Futbol gelişimi demek anlamadığımız, bilmediğimiz ve beceremediğimiz bir çok şeyi uygulamaya çabalamak değildir.

Futbol yapabildiklerin ve becerebildiklerinle oynanır. Oynadıkça gelişir. Sonra geliştikçe farklı oynanmaya başlanır.

Ama bunun için sade olanı, gösterişten uzak olanı, uygulayabildiğini seçmek koşuluyla...

Gelişim karmaşık hale getirmek ve zora sokmak değildir.
Gelişim kat ederek ilerlemek demektir.

2
GELİŞİM PSİKOLOJİSİ VE FUTBOL NOTLARI 2

Çocukların futbol oyununa yönelik gelişimlerinin bazı kritik dönemleri vardır.

Bunlardan birincisi 3-6 yaş arası tekmeleme davranışıdır.
Tekmeleme topa ayakla kontrolsüz ve kademelendirme olmaksızın ilkel vurma davranışıdır. Sonraki süreçlerde bu davranış gücün kademelendirilerek kontrollü dokunuşlara, stoplara, paslara ve şutlara dönüşecektir.
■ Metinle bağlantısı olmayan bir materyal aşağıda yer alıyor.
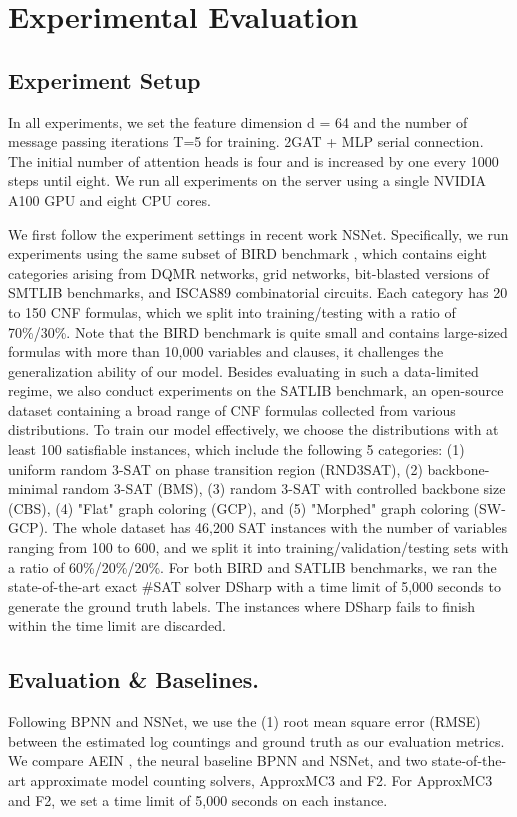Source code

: \section{Experimental Evaluation}
\subsection{Experiment Setup}
In all experiments, we set the feature dimension d = 64 and the number of message passing iterations 
T=5 for training. 2GAT + MLP serial connection. The initial number of attention heads is four and is 
increased by one every 1000 steps until eight. We run all experiments on the server using a single 
NVIDIA A100 GPU and eight CPU cores.

We first follow the experiment settings in recent work NSNet. Specifically, we run experiments using the 
same subset of BIRD benchmark\cite{DBLP:conf/aaai/SoosM19} , which contains eight categories arising from DQMR networks, grid 
networks, bit-blasted versions of SMTLIB benchmarks, and ISCAS89 combinatorial circuits. Each category has 
20 to 150 CNF formulas, which we split into training/testing with a ratio of 70\%/30\%. Note that the BIRD 
benchmark is quite small and contains large-sized formulas with more than 10,000 variables and clauses, 
it challenges the generalization ability of our model. Besides evaluating in such a data-limited regime, 
we also conduct experiments on the SATLIB benchmark, an open-source dataset containing a broad range of CNF 
formulas collected from various distributions. To train our model effectively, we choose the distributions 
with at least 100 satisfiable instances, which include the following 5 categories: (1) uniform random 3-SAT 
on phase transition region (RND3SAT), (2) backbone-minimal random 3-SAT (BMS), (3) random 3-SAT with controlled 
backbone size (CBS), (4) "Flat" graph coloring (GCP), and (5) "Morphed" graph coloring (SW-GCP). The whole 
dataset has 46,200 SAT instances with the number of variables ranging from 100 to 600, and we split it into 
training/validation/testing sets with a ratio of 60\%/20\%/20\%. For both BIRD and SATLIB benchmarks, we ran 
the state-of-the-art exact \#SAT solver DSharp\cite{DBLP:conf/ai/MuiseMBH12} with a time limit of 5,000 seconds to generate the 
ground truth labels. The instances where DSharp fails to finish within the time limit are discarded.

\subsection{Evaluation \& Baselines.}
Following BPNN and NSNet, we use the (1) root mean square error (RMSE) between the estimated log countings and 
ground truth as our evaluation metrics. We compare AEIN , the neural baseline BPNN and NSNet, and two state-of-the-art 
approximate model counting solvers, ApproxMC3\cite{DBLP:conf/aaai/SoosM19} and F2\cite{DBLP:conf/sat/AchlioptasHT18a}. For ApproxMC3 and F2, we set a time 
limit of 5,000 seconds on each instance.

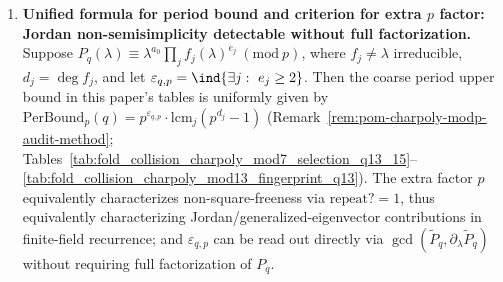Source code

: \begin{enumerate}
  \item \textbf{Unified formula for period bound and criterion for extra \texorpdfstring{$p$}{p} factor: Jordan non-semisimplicity detectable without full factorization.}
  Suppose
  \(P_q(\lambda)\equiv \lambda^{a_0}\prod_j f_j(\lambda)^{e_j}\ (\mathrm{mod}\ p)\), where \(f_j\neq \lambda\) irreducible, \(d_j=\deg f_j\), and let \(\varepsilon_{q,p}=\ind\{\exists j:\ e_j\ge 2\}\).
  Then the coarse period upper bound in this paper's tables is uniformly given by
  \(
  \mathrm{PerBound}_p(q)=p^{\varepsilon_{q,p}}\cdot \mathrm{lcm}_j(p^{d_j}-1)
  \)
  (Remark~\ref{rem:pom-charpoly-modp-audit-method}; Tables~\ref{tab:fold_collision_charpoly_mod7_selection_q13_15}--\ref{tab:fold_collision_charpoly_mod13_fingerprint_q13}).
  The extra factor \(p\) equivalently characterizes non-square-freeness via \(\mathrm{repeat?}=1\), thus equivalently characterizing Jordan/generalized-eigenvector contributions in finite-field recurrence; and \(\varepsilon_{q,p}\) can be read out directly via \(\gcd(\widetilde P_q,\partial_\lambda\widetilde P_q)\) without requiring full factorization of \(P_q\).
\end{enumerate}

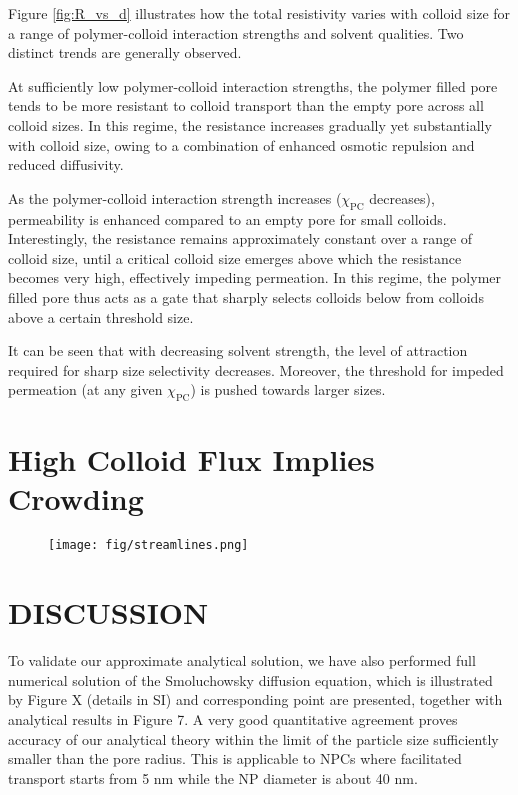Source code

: \documentclass[12pt, a4paper]{article}
\begin{document}
Figure \ref{fig:R_vs_d} illustrates how the total resistivity varies with colloid size for a range of polymer-colloid interaction strengths and solvent qualities. 
Two distinct trends are generally observed.

At sufficiently low polymer-colloid interaction strengths, the polymer filled pore tends to be more resistant to colloid transport than the empty pore across  all colloid sizes. 
In this regime, the resistance increases gradually yet substantially with colloid size, owing to a combination of enhanced osmotic repulsion and reduced diffusivity.

As the polymer-colloid interaction strength increases ($\chi_{\text{PC}}$ decreases), permeability is enhanced compared to an empty pore for small colloids. 
Interestingly, the resistance remains approximately constant over a range of colloid size, until a critical colloid size emerges above which the resistance becomes very high, 
effectively impeding permeation. 
In this regime, the polymer filled pore thus acts as a gate that sharply selects colloids below from colloids above a certain threshold size.

It can be seen that with decreasing solvent strength, the level of attraction required for sharp size selectivity decreases. 
Moreover, the threshold for impeded permeation (at any given $\chi_{\text{PC}}$) is pushed towards larger sizes.


\section{High Colloid Flux Implies Crowding}

\begin{figure}
    \centering
    \texttt{[image: fig/streamlines.png]}
\end{figure}

\section{DISCUSSION}


To validate our approximate analytical solution, we have also performed full numerical solution of the Smoluchowsky diffusion equation, which is illustrated by Figure X 
(details in SI) and corresponding point are presented, together with analytical results in Figure 7. A very good quantitative agreement proves accuracy of our analytical theory
within the limit of the particle size sufficiently smaller than the pore radius. This is applicable to NPCs where facilitated transport starts from 5 nm while the
NP diameter is about 40 nm.
\end{document}
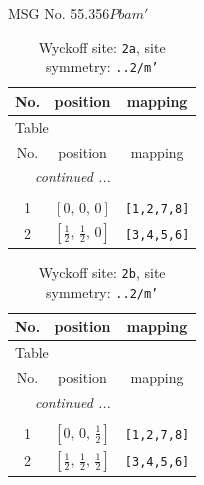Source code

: \documentclass[fleqn,8pt]{jsarticle}
\begin{document}
\setcounter{MaxMatrixCols}{32}

\renewcommand{\tablename}{Table~}
\renewcommand{\figurename}{Figure~}
\begin{center}
\LARGE
MSG No. 55.356\quad$Pbam'$
\end{center}
\renewcommand{\arraystretch}{1.2}
\begin{longtable}{ccc}
\caption{Wyckoff site: {\tt 2a}, site symmetry: {\tt ..2/m'}}
 \\
 \hline \hline
No. & position & mapping \\ \hline \endfirsthead

\multicolumn{2}{l}{\tablename\ \thetable{}} \\
 \hline \hline
No. & position & mapping \\ \hline \endhead

 \hline \hline
\multicolumn{2}{r}{\footnotesize\it continued ...} \\ \endfoot

 \hline \hline
\multicolumn{2}{r}{} \\ \endlastfoot

1 & $\left[ 0,\, 0,\, 0 \right]$ & {\tt [1,2,7,8]} \\ \hline
2 & $\left[ \frac{1}{2},\, \frac{1}{2},\, 0 \right]$ & {\tt [3,4,5,6]} \\
\end{longtable}
\renewcommand{\arraystretch}{1.2}
\begin{longtable}{ccc}
\caption{Wyckoff site: {\tt 2b}, site symmetry: {\tt ..2/m'}}
 \\
 \hline \hline
No. & position & mapping \\ \hline \endfirsthead

\multicolumn{2}{l}{\tablename\ \thetable{}} \\
 \hline \hline
No. & position & mapping \\ \hline \endhead

 \hline \hline
\multicolumn{2}{r}{\footnotesize\it continued ...} \\ \endfoot

 \hline \hline
\multicolumn{2}{r}{} \\ \endlastfoot

1 & $\left[ 0,\, 0,\, \frac{1}{2} \right]$ & {\tt [1,2,7,8]} \\ \hline
2 & $\left[ \frac{1}{2},\, \frac{1}{2},\, \frac{1}{2} \right]$ & {\tt [3,4,5,6]} \\
\end{longtable}
\end{document}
Ama futbol oyununa ilişkin esas olarak "oyunsal karakteri özümseme ve fark etme" anlamında ilk kritik davranış; 7, 8, 9, ve 10 yaşlarındaki tüm çocukların topa sahip olma, topa sahip olduklarında, karşıdaki kaleye yönelme ve gol atmayı amaçlama davranışlarıdır.

Futbol bu değildir belki ama "futbol oyunu" tamamen budur.

Çünkü bütün çocuklar önce işin özünü, basit anlamını ve basit amacını algılamak isterler. Algılamaya başladıklarında anlamaya da başlarlar.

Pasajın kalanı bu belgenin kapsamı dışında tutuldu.